_Task_. Nothing beyond the line containing "## Recursos Principais" should be printed; print each line exactly from the first line of the listing below through it.

____

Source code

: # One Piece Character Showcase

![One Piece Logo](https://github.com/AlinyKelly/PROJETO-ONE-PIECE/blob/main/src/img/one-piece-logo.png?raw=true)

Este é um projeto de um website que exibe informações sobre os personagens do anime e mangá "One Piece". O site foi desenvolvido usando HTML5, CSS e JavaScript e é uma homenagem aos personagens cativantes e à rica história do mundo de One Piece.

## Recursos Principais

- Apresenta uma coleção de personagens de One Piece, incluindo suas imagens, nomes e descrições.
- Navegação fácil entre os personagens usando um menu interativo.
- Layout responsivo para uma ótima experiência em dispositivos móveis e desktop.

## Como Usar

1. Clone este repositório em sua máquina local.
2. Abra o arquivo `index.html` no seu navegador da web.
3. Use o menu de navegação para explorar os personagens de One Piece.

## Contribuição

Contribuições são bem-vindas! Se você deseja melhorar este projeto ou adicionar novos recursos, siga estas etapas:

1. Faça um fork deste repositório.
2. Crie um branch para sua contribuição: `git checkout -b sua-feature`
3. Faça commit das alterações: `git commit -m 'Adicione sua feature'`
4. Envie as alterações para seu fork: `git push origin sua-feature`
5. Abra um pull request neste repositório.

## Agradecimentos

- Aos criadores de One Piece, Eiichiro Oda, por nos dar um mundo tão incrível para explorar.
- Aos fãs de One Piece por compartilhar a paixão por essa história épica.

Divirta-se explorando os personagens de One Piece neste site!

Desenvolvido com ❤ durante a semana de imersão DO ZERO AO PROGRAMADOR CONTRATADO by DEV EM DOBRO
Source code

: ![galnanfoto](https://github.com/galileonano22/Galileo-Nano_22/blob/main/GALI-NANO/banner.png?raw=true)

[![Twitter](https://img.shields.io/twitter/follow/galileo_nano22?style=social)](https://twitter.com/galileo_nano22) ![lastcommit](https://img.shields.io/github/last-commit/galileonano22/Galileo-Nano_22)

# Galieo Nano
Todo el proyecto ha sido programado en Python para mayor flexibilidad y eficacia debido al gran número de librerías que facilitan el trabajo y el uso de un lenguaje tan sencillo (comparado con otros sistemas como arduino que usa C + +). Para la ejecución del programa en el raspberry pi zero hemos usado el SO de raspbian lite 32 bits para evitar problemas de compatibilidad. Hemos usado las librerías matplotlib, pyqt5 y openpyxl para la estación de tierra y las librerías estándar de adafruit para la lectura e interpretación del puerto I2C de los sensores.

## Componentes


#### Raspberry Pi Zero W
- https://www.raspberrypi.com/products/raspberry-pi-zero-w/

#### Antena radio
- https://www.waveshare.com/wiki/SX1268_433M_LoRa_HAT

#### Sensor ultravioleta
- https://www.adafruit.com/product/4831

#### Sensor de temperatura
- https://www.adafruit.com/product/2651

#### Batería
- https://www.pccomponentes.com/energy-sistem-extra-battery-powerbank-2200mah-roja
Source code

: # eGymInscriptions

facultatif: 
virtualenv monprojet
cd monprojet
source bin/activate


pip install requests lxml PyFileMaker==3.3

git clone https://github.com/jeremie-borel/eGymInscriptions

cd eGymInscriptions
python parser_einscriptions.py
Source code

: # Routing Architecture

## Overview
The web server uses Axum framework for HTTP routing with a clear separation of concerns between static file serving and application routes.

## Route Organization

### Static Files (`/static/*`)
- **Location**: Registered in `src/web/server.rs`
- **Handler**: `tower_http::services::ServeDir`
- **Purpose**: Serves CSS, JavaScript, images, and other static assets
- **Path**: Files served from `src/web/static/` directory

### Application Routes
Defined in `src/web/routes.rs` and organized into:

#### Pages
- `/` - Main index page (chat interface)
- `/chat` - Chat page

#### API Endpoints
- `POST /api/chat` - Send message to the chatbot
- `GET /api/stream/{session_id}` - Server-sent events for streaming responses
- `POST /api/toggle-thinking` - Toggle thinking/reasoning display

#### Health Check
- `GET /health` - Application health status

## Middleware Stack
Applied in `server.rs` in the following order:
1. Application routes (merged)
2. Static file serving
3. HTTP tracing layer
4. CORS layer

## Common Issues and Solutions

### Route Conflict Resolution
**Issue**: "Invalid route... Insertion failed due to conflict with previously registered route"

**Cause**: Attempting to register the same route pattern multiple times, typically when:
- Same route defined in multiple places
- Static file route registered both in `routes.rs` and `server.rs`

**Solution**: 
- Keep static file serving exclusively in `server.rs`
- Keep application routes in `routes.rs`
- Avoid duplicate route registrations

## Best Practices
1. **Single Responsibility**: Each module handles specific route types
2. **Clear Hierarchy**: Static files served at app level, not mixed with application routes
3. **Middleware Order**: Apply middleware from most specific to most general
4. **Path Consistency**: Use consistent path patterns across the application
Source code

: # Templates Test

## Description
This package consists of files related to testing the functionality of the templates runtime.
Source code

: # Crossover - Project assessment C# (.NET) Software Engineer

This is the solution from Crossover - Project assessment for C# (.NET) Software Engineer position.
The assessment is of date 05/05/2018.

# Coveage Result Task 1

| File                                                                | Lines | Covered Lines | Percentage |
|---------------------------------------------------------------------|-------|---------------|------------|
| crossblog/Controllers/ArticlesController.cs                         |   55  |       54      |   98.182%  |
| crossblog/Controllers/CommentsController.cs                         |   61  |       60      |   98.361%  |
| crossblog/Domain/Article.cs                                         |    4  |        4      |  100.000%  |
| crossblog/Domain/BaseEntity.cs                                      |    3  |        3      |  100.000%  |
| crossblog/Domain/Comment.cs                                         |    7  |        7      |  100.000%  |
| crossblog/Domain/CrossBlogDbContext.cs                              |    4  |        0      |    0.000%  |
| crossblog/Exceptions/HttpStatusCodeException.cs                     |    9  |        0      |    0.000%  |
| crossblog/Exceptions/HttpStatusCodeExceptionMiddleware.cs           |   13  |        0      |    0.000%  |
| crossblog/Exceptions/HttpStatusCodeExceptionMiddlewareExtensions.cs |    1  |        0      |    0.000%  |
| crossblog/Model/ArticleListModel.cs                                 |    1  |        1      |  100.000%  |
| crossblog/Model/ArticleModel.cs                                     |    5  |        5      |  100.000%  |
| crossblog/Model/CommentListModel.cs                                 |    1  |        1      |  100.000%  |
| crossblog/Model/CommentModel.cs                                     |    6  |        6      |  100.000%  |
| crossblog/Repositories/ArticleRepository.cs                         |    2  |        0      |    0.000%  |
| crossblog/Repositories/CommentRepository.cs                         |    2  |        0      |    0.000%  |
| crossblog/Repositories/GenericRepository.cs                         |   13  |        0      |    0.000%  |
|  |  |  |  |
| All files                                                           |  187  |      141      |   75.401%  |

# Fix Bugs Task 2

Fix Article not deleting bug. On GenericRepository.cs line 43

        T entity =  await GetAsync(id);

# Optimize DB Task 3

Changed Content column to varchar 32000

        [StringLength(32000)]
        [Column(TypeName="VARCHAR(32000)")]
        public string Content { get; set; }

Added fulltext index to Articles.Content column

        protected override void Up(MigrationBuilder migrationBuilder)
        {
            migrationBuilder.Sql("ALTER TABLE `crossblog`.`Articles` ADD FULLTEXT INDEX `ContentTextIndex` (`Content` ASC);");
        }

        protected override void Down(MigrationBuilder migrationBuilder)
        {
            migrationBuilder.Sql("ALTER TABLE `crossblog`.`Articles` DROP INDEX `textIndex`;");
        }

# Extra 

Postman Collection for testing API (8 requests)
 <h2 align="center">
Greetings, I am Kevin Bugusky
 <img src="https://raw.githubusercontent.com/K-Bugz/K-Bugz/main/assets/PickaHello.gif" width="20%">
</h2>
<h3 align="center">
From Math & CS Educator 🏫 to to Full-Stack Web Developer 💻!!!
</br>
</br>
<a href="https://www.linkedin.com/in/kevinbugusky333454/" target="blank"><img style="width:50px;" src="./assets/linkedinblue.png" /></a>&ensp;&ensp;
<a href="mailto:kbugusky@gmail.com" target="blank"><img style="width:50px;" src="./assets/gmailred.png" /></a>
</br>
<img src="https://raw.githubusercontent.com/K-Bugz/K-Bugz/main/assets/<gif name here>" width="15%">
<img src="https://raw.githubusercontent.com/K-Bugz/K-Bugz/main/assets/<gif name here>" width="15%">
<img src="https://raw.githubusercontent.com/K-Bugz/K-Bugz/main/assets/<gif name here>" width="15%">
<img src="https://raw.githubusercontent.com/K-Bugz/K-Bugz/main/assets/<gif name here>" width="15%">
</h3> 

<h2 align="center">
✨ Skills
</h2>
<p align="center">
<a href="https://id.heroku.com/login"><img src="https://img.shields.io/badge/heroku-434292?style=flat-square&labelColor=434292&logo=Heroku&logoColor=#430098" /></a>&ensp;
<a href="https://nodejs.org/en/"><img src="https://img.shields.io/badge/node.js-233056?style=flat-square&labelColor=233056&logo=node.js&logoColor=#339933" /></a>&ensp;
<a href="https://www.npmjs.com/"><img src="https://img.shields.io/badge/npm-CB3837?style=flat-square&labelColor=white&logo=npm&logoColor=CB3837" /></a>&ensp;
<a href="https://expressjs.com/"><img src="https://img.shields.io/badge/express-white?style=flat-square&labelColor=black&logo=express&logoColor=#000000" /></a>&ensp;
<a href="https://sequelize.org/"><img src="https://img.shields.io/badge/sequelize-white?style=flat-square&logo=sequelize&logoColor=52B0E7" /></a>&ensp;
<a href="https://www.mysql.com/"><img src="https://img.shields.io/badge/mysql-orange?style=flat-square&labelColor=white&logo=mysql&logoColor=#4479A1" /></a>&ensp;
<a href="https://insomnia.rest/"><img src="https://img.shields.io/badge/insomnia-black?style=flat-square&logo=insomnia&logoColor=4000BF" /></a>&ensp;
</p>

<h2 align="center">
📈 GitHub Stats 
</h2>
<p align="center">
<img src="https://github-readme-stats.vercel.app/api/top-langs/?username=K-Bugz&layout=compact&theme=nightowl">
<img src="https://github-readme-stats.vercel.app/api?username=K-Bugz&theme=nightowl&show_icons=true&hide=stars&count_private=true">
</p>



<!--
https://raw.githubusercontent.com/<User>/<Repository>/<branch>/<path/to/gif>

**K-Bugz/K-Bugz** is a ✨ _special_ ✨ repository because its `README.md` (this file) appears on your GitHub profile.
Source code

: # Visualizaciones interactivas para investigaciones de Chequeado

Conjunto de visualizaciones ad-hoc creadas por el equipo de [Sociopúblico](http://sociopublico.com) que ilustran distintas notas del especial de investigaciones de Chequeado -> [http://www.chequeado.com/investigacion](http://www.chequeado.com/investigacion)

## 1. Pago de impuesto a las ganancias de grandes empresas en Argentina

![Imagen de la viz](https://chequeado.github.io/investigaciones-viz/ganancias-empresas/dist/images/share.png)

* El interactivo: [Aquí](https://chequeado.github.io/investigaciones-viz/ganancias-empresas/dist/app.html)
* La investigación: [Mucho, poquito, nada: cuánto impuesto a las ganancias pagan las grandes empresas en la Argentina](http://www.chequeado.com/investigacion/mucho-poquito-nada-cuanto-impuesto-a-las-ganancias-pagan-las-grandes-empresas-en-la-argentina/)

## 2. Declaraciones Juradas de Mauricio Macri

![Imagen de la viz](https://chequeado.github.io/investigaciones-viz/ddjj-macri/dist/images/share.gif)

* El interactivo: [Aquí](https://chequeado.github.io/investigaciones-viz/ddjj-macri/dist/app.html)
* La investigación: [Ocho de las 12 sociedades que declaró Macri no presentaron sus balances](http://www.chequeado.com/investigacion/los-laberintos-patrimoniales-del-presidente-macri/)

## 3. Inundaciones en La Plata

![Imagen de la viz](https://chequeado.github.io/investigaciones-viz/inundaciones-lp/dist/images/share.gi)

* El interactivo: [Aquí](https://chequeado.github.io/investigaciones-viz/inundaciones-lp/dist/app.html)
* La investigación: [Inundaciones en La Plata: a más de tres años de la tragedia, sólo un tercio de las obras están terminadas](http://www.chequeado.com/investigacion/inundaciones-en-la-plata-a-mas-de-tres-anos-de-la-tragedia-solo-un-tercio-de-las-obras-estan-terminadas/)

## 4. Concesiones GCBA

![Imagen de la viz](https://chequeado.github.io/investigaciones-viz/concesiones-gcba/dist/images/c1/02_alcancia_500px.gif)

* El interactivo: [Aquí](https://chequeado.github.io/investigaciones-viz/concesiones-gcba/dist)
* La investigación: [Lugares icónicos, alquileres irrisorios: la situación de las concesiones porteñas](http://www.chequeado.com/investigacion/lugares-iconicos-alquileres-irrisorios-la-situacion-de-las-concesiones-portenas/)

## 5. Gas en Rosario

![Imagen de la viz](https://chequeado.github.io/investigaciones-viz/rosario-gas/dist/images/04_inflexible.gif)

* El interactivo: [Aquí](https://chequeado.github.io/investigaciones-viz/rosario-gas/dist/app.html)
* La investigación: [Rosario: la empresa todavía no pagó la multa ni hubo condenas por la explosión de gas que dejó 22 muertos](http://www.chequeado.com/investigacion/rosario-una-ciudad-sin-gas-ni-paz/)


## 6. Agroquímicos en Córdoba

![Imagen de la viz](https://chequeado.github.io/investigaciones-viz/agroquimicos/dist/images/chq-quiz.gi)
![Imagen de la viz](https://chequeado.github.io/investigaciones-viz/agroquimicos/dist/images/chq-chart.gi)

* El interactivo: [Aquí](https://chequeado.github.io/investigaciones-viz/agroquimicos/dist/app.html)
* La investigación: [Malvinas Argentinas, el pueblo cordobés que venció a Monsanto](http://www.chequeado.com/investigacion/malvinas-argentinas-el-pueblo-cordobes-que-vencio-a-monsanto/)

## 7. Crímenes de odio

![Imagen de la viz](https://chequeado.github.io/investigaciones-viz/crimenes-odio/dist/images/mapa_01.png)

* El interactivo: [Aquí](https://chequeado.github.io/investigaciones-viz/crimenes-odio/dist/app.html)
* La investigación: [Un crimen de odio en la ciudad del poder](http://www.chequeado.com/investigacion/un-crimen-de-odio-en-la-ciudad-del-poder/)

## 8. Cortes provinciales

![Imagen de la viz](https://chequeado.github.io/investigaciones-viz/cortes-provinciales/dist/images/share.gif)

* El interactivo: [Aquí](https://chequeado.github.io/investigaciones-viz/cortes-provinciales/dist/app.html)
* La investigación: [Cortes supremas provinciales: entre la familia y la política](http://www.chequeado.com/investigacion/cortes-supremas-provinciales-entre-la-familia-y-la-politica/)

____

_Answer section_.
Source code

: # One Piece Character Showcase

![One Piece Logo](https://github.com/AlinyKelly/PROJETO-ONE-PIECE/blob/main/src/img/one-piece-logo.png?raw=true)

Este é um projeto de um website que exibe informações sobre os personagens do anime e mangá "One Piece". O site foi desenvolvido usando HTML5, CSS e JavaScript e é uma homenagem aos personagens cativantes e à rica história do mundo de One Piece.

## Recursos Principais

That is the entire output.